Op zoek naar de  loorn

door Dona Ferentes 


Deel I: Verbannen uit Saga

Hoofdstuk 4: Raadselachtige reisgezellen

5

'Die slag is jou!' lachte Galdin. 'Maar wees gerust, ik beslis niets. Jij wilt een duik nemen in het Ven - nou, dan gáán we naar het Ven. Verris vindt zijn weg wel. Hij zal wel niet lang alleen blijven ook.'
'Als ik die verdraaide kerel tenminste kan vinden', bromde Verris.
'Waar ga je eigenlijk precies heen?' vroeg Elvin over zijn schouder.
'Naar een kleine heerlijkheid in de schaduw van het Sluiergebergte', antwoordde Galdin voor de man. 'Hij noemt het zijn thuis en hij heeft heimwee, al is hij er lang niet geweest.'
Elvin knikte. Hij geloofde dat hem dat al eerder was verteld. Hij hoopte dat hij na een nacht goed slapen wat helderder van hoofd zou worden. Het was heel vermoeiend telkens in zijn geheugen te moeten graven.

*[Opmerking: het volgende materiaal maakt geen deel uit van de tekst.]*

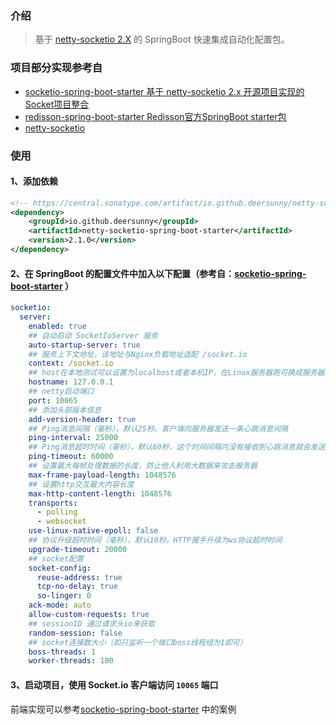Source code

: ### 介绍

> 基于 [netty-socketio 2.X](https://github.com/mrniko/netty-socketio) 的 SpringBoot 快速集成自动化配置包。

### 项目部分实现参考自
- [socketio-spring-boot-starter 基于 netty-socketio 2.x 开源项目实现的Socket项目整合](https://github.com/hiwepy/socketio-spring-boot-starter)
- [redisson-spring-boot-starter Redisson官方SpringBoot starter包](https://github.com/redisson/redisson/tree/master/redisson-spring-boot-starter)
- [netty-socketio](https://github.com/mrniko/netty-socketio)

### 使用

#### 1、添加依赖
```xml
<!-- https://central.sonatype.com/artifact/io.github.deersunny/netty-socketio-spring-boot-starter -->
<dependency>
    <groupId>io.github.deersunny</groupId>
    <artifactId>netty-socketio-spring-boot-starter</artifactId>
    <version>2.1.0</version>
</dependency>
```

#### 2、在 SpringBoot 的配置文件中加入以下配置（参考自：[socketio-spring-boot-starter](https://github.com/hiwepy/socketio-spring-boot-starter/blob/master/README.md) ）

```yml
socketio:
  server:
    enabled: true
    ## 自动启动 SocketIoServer 服务
    auto-startup-server: true
    ## 服务上下文地址，该地址与Nginx负载地址适配 /socket.io
    context: /socket.io
    ## host在本地测试可以设置为localhost或者本机IP，在Linux服务器跑可换成服务器IP
    hostname: 127.0.0.1
    ## netty启动端口
    port: 10065
    ## 添加头部版本信息
    add-version-header: true
    ## Ping消息间隔（毫秒），默认25秒。客户端向服务器发送一条心跳消息间隔
    ping-interval: 25000
    ## Ping消息超时时间（毫秒），默认60秒，这个时间间隔内没有接收到心跳消息就会发送超时事件
    ping-timeout: 60000
    ## 设置最大每帧处理数据的长度，防止他人利用大数据来攻击服务器
    max-frame-payload-length: 1048576
    ## 设置http交互最大内容长度
    max-http-content-length: 1048576
    transports:
      - polling
      - websocket
    use-linux-native-epoll: false
    ## 协议升级超时时间（毫秒），默认10秒。HTTP握手升级为ws协议超时时间
    upgrade-timeout: 20000
    ## socket配置
    socket-config:
      reuse-address: true
      tcp-no-delay: true
      so-linger: 0
    ack-mode: auto
    allow-custom-requests: true
    ## sessionID 通过请求头io来获取
    random-session: false
    ## socket连接数大小（如只监听一个端口boss线程组为1即可）
    boss-threads: 1
    worker-threads: 100
```

#### 3、启动项目，使用 Socket.io 客户端访问 `10065` 端口

前端实现可以参考[socketio-spring-boot-starter](https://github.com/hiwepy/socketio-spring-boot-starter/blob/master/README.md) 中的案例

Als hij eerst dat Ven maar zou vinden... Galdin tikte hem op de schouder.
'Ben je nou staande in slaap gevallen?' Hij gaf Elvin een speels duwtje. 'Nou, Verris, dan gaan we maar. Goede reis, en tot weerziens, vroeg of laat, of op een middag!' Hij lachte vrolijk.
Een half glas lang liepen de floorns terug langs het spoor dat ze eerder hadden gemaakt, zonder dat Elvin de vraag stelde. Toen kon hij zich niet langer inhouden.
'Waarom ga jij nu met mij mee!' barstte hij los. 'Je was toch op weg naar het noorden!'
Galdin, die voorop gegaan was, draaide zich op zijn hakken om.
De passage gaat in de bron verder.